C’est pourquoi je demande à l’Agence pour les droits fondamentaux d’être vigilante et d’œuvrer pour faire en sorte qu’au sein des États membres, il n’y ait aucune violation du droit de tout peuple européen d’utiliser sa langue maternelle et aucune discrimination à l’égard de ses citoyens, et que toutes les langues maternelles soient considérées comme officielles dans leurs territoires respectifs.
(L’orateur continue en basque)
Eskerrik asko jaun-andreok zuen laguntzagatik Europako hizkuntza guztien alde.
Daniel Petru Funeriu (PPE-DE). - (EN) Monsieur le Président, je me félicite de ce débat, d’autant que l’histoire européenne nous a montré qu’en temps de crise, les tensions ethniques étaient susceptibles d’enflammer des situations sinon stables. Je voudrais croire que l’intention des initiateurs de ce débat est de souligner les valeurs et réalités fondamentalement généreuses du projet européen, parce que les réalités de l’Union européenne sont effectivement les meilleures au monde en termes de traitement des minorités. C’est pourquoi nous devrions clamer haut et fort que cette Assemblée n’accepte et n’acceptera aucune action discordante et aucun affaiblissement des normes que je viens de mentionner.

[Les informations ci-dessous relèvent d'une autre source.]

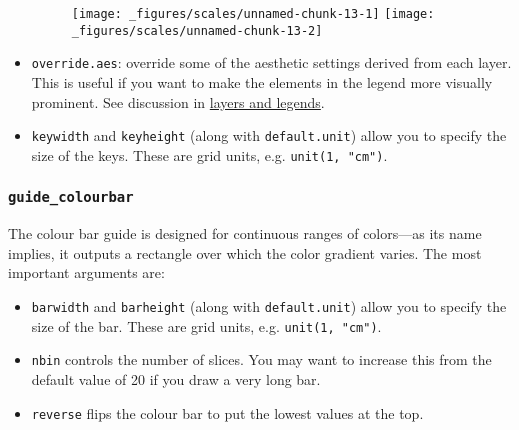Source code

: \begin{itemize}
\begin{Shaded}
\begin{Highlighting}[]
\StringTok{ }\NormalTok{(}\OperatorTok{+}\StringTok{ }\NormalTok{(} \NormalTok{, }\NormalTok{(}
\OperatorTok{+}\StringTok{ }\NormalTok{(} \NormalTok{(} \NormalTok{))}
\end{Highlighting}
\end{Shaded}

  \begin{figure}[H]
    \texttt{[image: \_figures/scales/unnamed-chunk-13-1]}%
    \texttt{[image: \_figures/scales/unnamed-chunk-13-2]}
  \end{figure}
\item
  \texttt{override.aes}: override some of the aesthetic settings derived
  from each layer. This is useful if you want to make the elements in
  the legend more visually prominent. See discussion in
  \protect\hyperlink{sub-layers-legends}{layers and legends}.
\item
  \texttt{keywidth} and \texttt{keyheight} (along with
  \texttt{default.unit}) allow you to specify the size of the keys.
  These are grid units, e.g. \texttt{unit(1,\ "cm")}.
\end{itemize}

\hypertarget{guide_colourbar}{%
\subsubsection{\texorpdfstring{\texttt{guide\_colourbar}}{guide\_colourbar}}\label{guide_colourbar}}

The colour bar guide is designed for continuous ranges of colors---as
its name implies, it outputs a rectangle over which the color gradient
varies. The most important arguments are: 

\begin{itemize}
\item
  \texttt{barwidth} and \texttt{barheight} (along with
  \texttt{default.unit}) allow you to specify the size of the bar. These
  are grid units, e.g. \texttt{unit(1,\ "cm")}.
\item
  \texttt{nbin} controls the number of slices. You may want to increase
  this from the default value of 20 if you draw a very long bar.
\item
  \texttt{reverse} flips the colour bar to put the lowest values at the
  top.
\end{itemize}

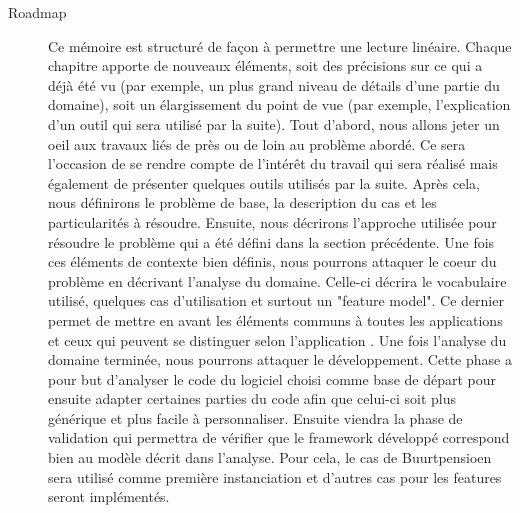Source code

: \begin{description}
\item[Roadmap] 

Ce mémoire est structuré de façon à permettre une lecture linéaire.  Chaque chapitre apporte de nouveaux éléments,  soit des précisions sur ce qui a déjà été vu (par exemple,  un plus grand niveau de détails d'une partie du domaine),  soit un élargissement du point de vue (par exemple,  l'explication d'un outil qui sera utilisé par la suite).  Tout d'abord,  nous allons jeter un oeil aux travaux liés de près ou de loin au problème abordé.  Ce sera l'occasion de se rendre compte de l'intérêt du travail qui sera réalisé mais également de présenter quelques outils utilisés par la suite.  Après cela,  nous définirons le problème de base,  la description du cas et les particularités à résoudre.  Ensuite,  nous décrirons l'approche utilisée pour résoudre le problème qui a été défini dans la section précédente.  Une fois ces éléments de contexte bien définis,  nous pourrons attaquer le coeur du problème en décrivant l'analyse du domaine.  Celle-ci décrira le vocabulaire utilisé,  quelques cas d'utilisation et surtout un "feature model".  Ce dernier permet de mettre en avant les éléments communs à toutes les applications et ceux qui peuvent se distinguer selon l'application \cite{GenProg}.  Une fois l'analyse du domaine terminée,  nous pourrons attaquer le développement.  Cette phase a pour but d'analyser le code du logiciel choisi comme base de départ pour ensuite adapter certaines parties du code afin que celui-ci soit plus générique et plus facile à personnaliser.  Ensuite viendra la phase de validation qui permettra de vérifier que le framework développé correspond bien au modèle décrit dans l'analyse.  Pour cela,  le cas de Buurtpensioen sera utilisé comme première instanciation et d'autres cas pour les features seront implémentés.

\end{description}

Comme le commissaire Barrot l’a souligné, dans chaque pays de l’Union, il existe un cadre juridique clair et, souvent, officiel qui garantit la protection de notre diversité culturelle. Pourtant, si l’on veut que notre société multiethnique soit durable, quel autre moyen que l’enseignement supérieur avons-nous? Des exemples de la vie réelle montrent que la résolution des problèmes liés à l’éducation favorise le développement de la Communauté. Par sa nature même, l’éducation unit plus qu’elle ne divise. En fait, elle nous apprend que nous sommes tous la minorité de quelqu’un d’autre. L’université Babeş-Bolyai en Roumanie, dans la ville transylvanienne de Cluj, est une université multiculturelle qui ne cesse d’être citée par l’Organisation pour la sécurité et la coopération en Europe en tant qu’exemple positif d’excellence multiculturelle et interethnique.
Au besoin, l’enseignement supérieur dans la langue des minorités fait partie du système éducatif national. Permettez-moi de citer l’exemple de l’université Sapientia en Roumanie.

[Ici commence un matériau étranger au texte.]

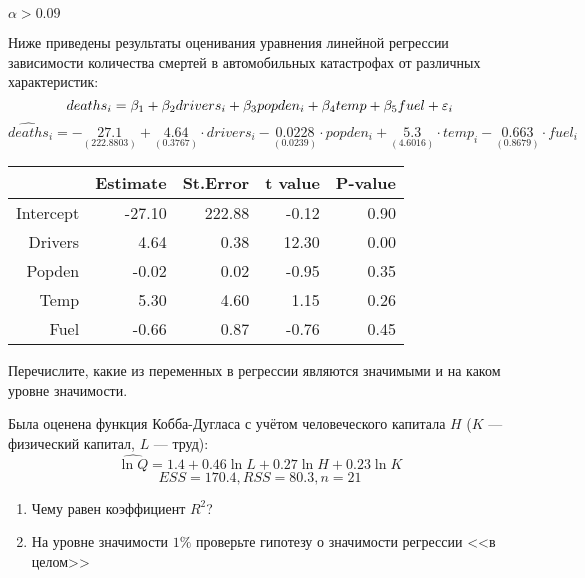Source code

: \documentclass[pdftex,11pt,openany]{book}\usepackage[]{graphicx}\usepackage[]{color}
\begin{document}
\begin{solution}
$\alpha>0.09$
\end{solution}


\begin{problem}
 Ниже приведены результаты оценивания уравнения линейной регрессии зависимости количества смертей в автомобильных катастрофах от различных характеристик:
\[
deaths_i = \beta_1 + \beta_2 drivers_i + \beta_3 popden_i + \beta_4  temp + \beta_5 fuel + \varepsilon_i
\]
\ensuremath{\widehat{deaths}_i=-\underset{(222.8803)}{27.1}+\underset{(  0.3767)}{4.64}\cdot drivers_i-\underset{(  0.0239)}{0.0228}\cdot popden_i+\underset{(  4.6016)}{5.3}\cdot temp_i-\underset{(  0.8679)}{0.663}\cdot fuel_i}%
\begin{table}[ht]
\centering
\begin{tabular}{rrrrr}
  \hline
 & Estimate & St.Error & t value & P-value \\ 
  \hline
Intercept & -27.10 & 222.88 & -0.12 & 0.90 \\ 
  Drivers & 4.64 & 0.38 & 12.30 & 0.00 \\ 
  Popden & -0.02 & 0.02 & -0.95 & 0.35 \\ 
  Temp & 5.30 & 4.60 & 1.15 & 0.26 \\ 
  Fuel & -0.66 & 0.87 & -0.76 & 0.45 \\ 
   \hline
\end{tabular}
\end{table}

Перечислите, какие из переменных в регрессии являются значимыми и на каком уровне значимости.
\end{problem}

\begin{solution}
\end{solution}


\begin{problem}
 Была оценена функция Кобба-Дугласа с учётом человеческого капитала $H$ ($K$ --- физический капитал, $L$ --- труд): 
\[ 
\widehat{\ln Q} = 1.4 + 0.46\ln L + 0.27\ln H + 0.23\ln K
\] 
\[
ESS = 170.4, RSS = 80.3, n = 21
\]
\begin{enumerate}
\item Чему равен коэффициент $R^2$?
\item На уровне значимости $1\%$ проверьте гипотезу о значимости регрессии <<в целом>>
\end{enumerate}
\end{problem}
\end{document}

Ces exemples positifs ne doivent toutefois pas nous empêcher de rester vigilants et nous devons prendre conscience de ce que le problème le plus épineux reste peut-être à résoudre: régler la situation difficile de la communauté rom partout en Europe. Je pense que la façon la plus efficace de résoudre à long terme ce problème européen éminemment difficile passe par l’éducation. Je voudrais qu’un vaste débat soit organisé sur la manière dont l’Europe envisage de tirer profit de notre système éducatif unique, afin que nous restions unis dans notre diversité.

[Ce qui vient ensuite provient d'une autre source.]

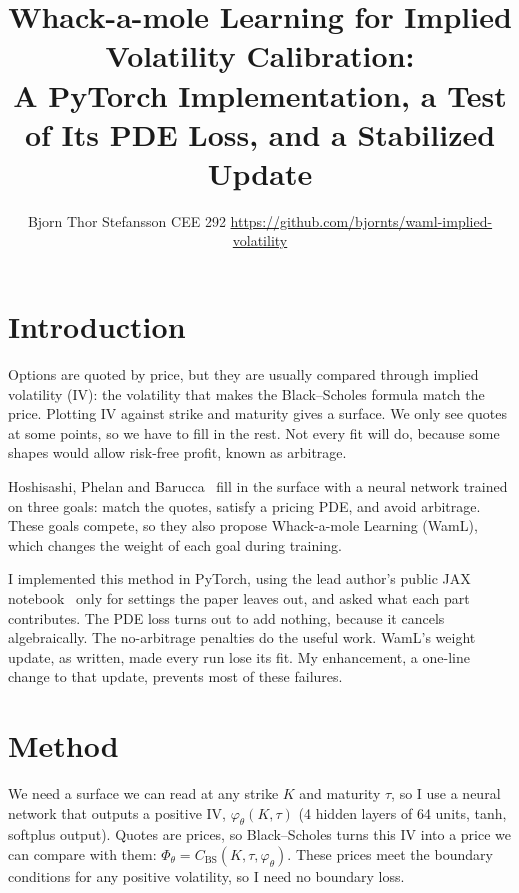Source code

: \documentclass[10pt]{article}
\title{\vspace{-2.2em}Whack-a-mole Learning for Implied Volatility Calibration:\\
\large A PyTorch Implementation, a Test of Its PDE Loss, and a Stabilized Update\vspace{-0.4em}}
\author{Bjorn Thor Stefansson \quad CEE 292 \quad \small\url{https://github.com/bjornts/waml-implied-volatility}\vspace{-0.6em}}
\date{}
\begin{document}
\maketitle
\vspace{-2.4em}

\section{Introduction}
Options are quoted by price, but they are usually compared through implied volatility (IV): the volatility that makes the Black--Scholes formula match the price. Plotting IV against strike and maturity gives a surface. We only see quotes at some points, so we have to fill in the rest. Not every fit will do, because some shapes would allow risk-free profit, known as arbitrage.

Hoshisashi, Phelan and Barucca~\cite{waml} fill in the surface with a neural network trained on three goals: match the quotes, satisfy a pricing PDE, and avoid arbitrage. These goals compete, so they also propose Whack-a-mole Learning (WamL), which changes the weight of each goal during training.

I implemented this method in PyTorch, using the lead author's public JAX notebook~\cite{notebook} only for settings the paper leaves out, and asked what each part contributes. The PDE loss turns out to add nothing, because it cancels algebraically. The no-arbitrage penalties do the useful work. WamL's weight update, as written, made every run lose its fit. My enhancement, a one-line change to that update, prevents most of these failures.

\section{Method}
We need a surface we can read at any strike $K$ and maturity $\tau$, so I use a neural network that outputs a positive IV, $\varphi_\theta(K,\tau)$ (4 hidden layers of 64 units, tanh, softplus output). Quotes are prices, so Black--Scholes turns this IV into a price we can compare with them: $\Phi_\theta=C_{\mathrm{BS}}(K,\tau,\varphi_\theta)$. These prices meet the boundary conditions for any positive volatility, so I need no boundary loss.
\end{document}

Silvia-Adriana Ţicău (PSE). – (RO) Le Conseil de Europe est l’institution qui veille au respect des droits de l’homme. En vertu du principe de subsidiarité, les droits et la protection des minorités relèvent de la compétence des États membres. Les minorités traditionnelles et ethniques, les minorités migrantes et immigrantes doivent se conformer à la législation nationale de l’État membre où elles résident.
Je pense que l’intégration de nouvelles minorités migrantes ne devrait pas faire partie de la politique commune d’immigration que l’UE est en train d’élaborer. Cette politique ne pourra être définie que lorsque les obstacles actuels à la libre circulation des travailleurs des États membres qui ont rejoint l’Union européenne après 2004 auront été levés au sein de l’UE.
La protection des minorités migrantes fait partie des principes promus par l’Europe sociale. Établir des conditions de travail équitables pour tous les citoyens européens, quel que soit leur État membre d’origine, leur garantit un niveau de vie décent. En tant que socialiste européenne, je soutiens le développement d’un cadre européen pour l’immigration légale, mais je défends activement, avant tout, le respect des principes de base de l’Union européenne pour tous les citoyens européens.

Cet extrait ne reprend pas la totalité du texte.